第300話 こういう使い方



戦闘態勢を解いたシャルと霧狐さんがこちらに近づいてくる。


「二人ともお疲れ様。見えるくらいの速度で戦ってくれたおかげで何とか理解出来たよ。」


俺は二人を労った後、シャルの耳の裏を撫でる。

シャルは少しだけ気持ちよさそうにした後、少しだけ俺から距離を取る。

シャ、シャルに避けられた!?

俺が若干ショックを受けているのに気付いたらしいシャルが動揺したように挙動不審になる。

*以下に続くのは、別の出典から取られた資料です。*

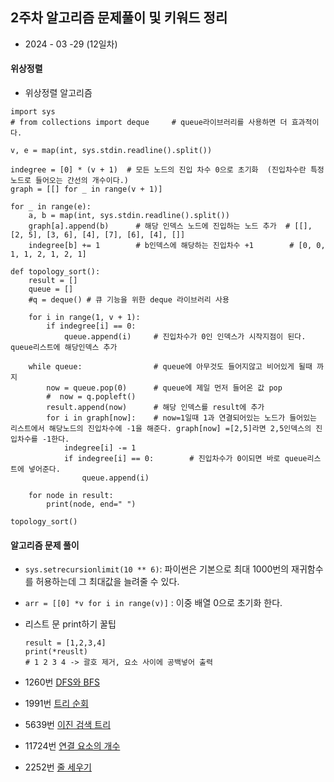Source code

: ## 2주차 알고리즘 문제풀이 및 키워드 정리  

* 2024 - 03 -29 (12일차)

#### 위상정렬  
* 위상정렬 알고리즘  
```
import sys
# from collections import deque     # queue라이브러리를 사용하면 더 효과적이다.  

v, e = map(int, sys.stdin.readline().split())

indegree = [0] * (v + 1)  # 모든 노드의 진입 차수 0으로 초기화  (진입차수란 특정노드로 들어오는 간선의 개수이다.)
graph = [[] for _ in range(v + 1)]

for _ in range(e):
    a, b = map(int, sys.stdin.readline().split())
    graph[a].append(b)      # 해당 인덱스 노드에 진입하는 노드 추가  # [[], [2, 5], [3, 6], [4], [7], [6], [4], []]
    indegree[b] += 1        # b인덱스에 해당하는 진입차수 +1        # [0, 0, 1, 1, 2, 1, 2, 1]

def topology_sort():
    result = []
    queue = []
    #q = deque() # 큐 기능을 위한 deque 라이브러리 사용

    for i in range(1, v + 1):
        if indegree[i] == 0:
            queue.append(i)     # 진입차수가 0인 인덱스가 시작지점이 된다.  queue리스트에 해당인덱스 추가  

    while queue:                # queue에 아무것도 들어지않고 비어있게 될때 까지   
        now = queue.pop(0)      # queue에 제일 먼저 들어온 값 pop
        #  now = q.popleft()
        result.append(now)      # 해당 인덱스를 result에 추가  
        for i in graph[now]:    # now=1일때 1과 연결되어있는 노드가 들어있는 리스트에서 해당노드의 진입차수에 -1을 해준다. graph[now] =[2,5]라면 2,5인덱스의 진입차수를 -1한다.
            indegree[i] -= 1    
            if indegree[i] == 0:        # 진입차수가 0이되면 바로 queue리스트에 넣어준다.  
                queue.append(i)

    for node in result:
        print(node, end=" ")

topology_sort()
```   

#### 알고리즘 문제 풀이   

* ```sys.setrecursionlimit(10 ** 6)```: 파이썬은 기본으로 최대 1000번의 재귀함수를 허용하는데 그 최대값을 늘려줄 수 있다.  
* ```arr = [[0] *v for i in range(v)]``` : 이중 배열 0으로 초기화 한다.   
* 리스트 문 print하기 꿀팁  
    ```
    result = [1,2,3,4]
    print(*reuslt)
    # 1 2 3 4 -> 괄호 제거, 요소 사이에 공백넣어 출력  
    ```

* 1260번 [DFS와 BFS](https://github.com/dongyeoppp/Jungle_TIL/blob/main/jungle_week02/bk_1260.py)  
* 1991번 [트리 순회](https://github.com/dongyeoppp/Jungle_TIL/blob/main/jungle_week02/bk_1991.py)   
* 5639번 [이진 검색 트리](https://github.com/dongyeoppp/Jungle_TIL/blob/main/jungle_week02/bk_5639.py)  
* 11724번 [연결 요소의 개수](https://github.com/dongyeoppp/Jungle_TIL/blob/main/jungle_week02/bk_11724.py)   
* 2252번 [줄 세우기](https://github.com/dongyeoppp/Jungle_TIL/blob/main/jungle_week02/bk_2252.py)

『す、すみません!ケイ様!その少し汚れていますので......!』


そう言ってシャルがおろおろとしだす。

その姿をみて若干和んだ俺は一歩シャルに近づいて頭を撫でる。

少しだけしょんぼりした様子のシャルだったが、俺が撫でた後一歩後ろに下がったのを見て一瞬申し訳なさそうにした後、模擬戦の話を始めてくれた。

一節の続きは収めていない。